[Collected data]
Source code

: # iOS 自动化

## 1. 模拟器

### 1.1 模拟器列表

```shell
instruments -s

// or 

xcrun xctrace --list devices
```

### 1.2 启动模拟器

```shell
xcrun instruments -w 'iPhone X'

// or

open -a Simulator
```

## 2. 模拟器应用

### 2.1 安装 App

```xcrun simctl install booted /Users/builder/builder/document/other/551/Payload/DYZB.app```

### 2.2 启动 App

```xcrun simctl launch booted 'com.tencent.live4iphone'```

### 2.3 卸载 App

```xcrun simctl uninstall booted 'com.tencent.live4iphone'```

▶ WORK INSTRUCTIONS
Going through the entries above, show each line that contains "instruments".

▶ RESPONSE AREA
instruments -s
xcrun instruments -w 'iPhone X'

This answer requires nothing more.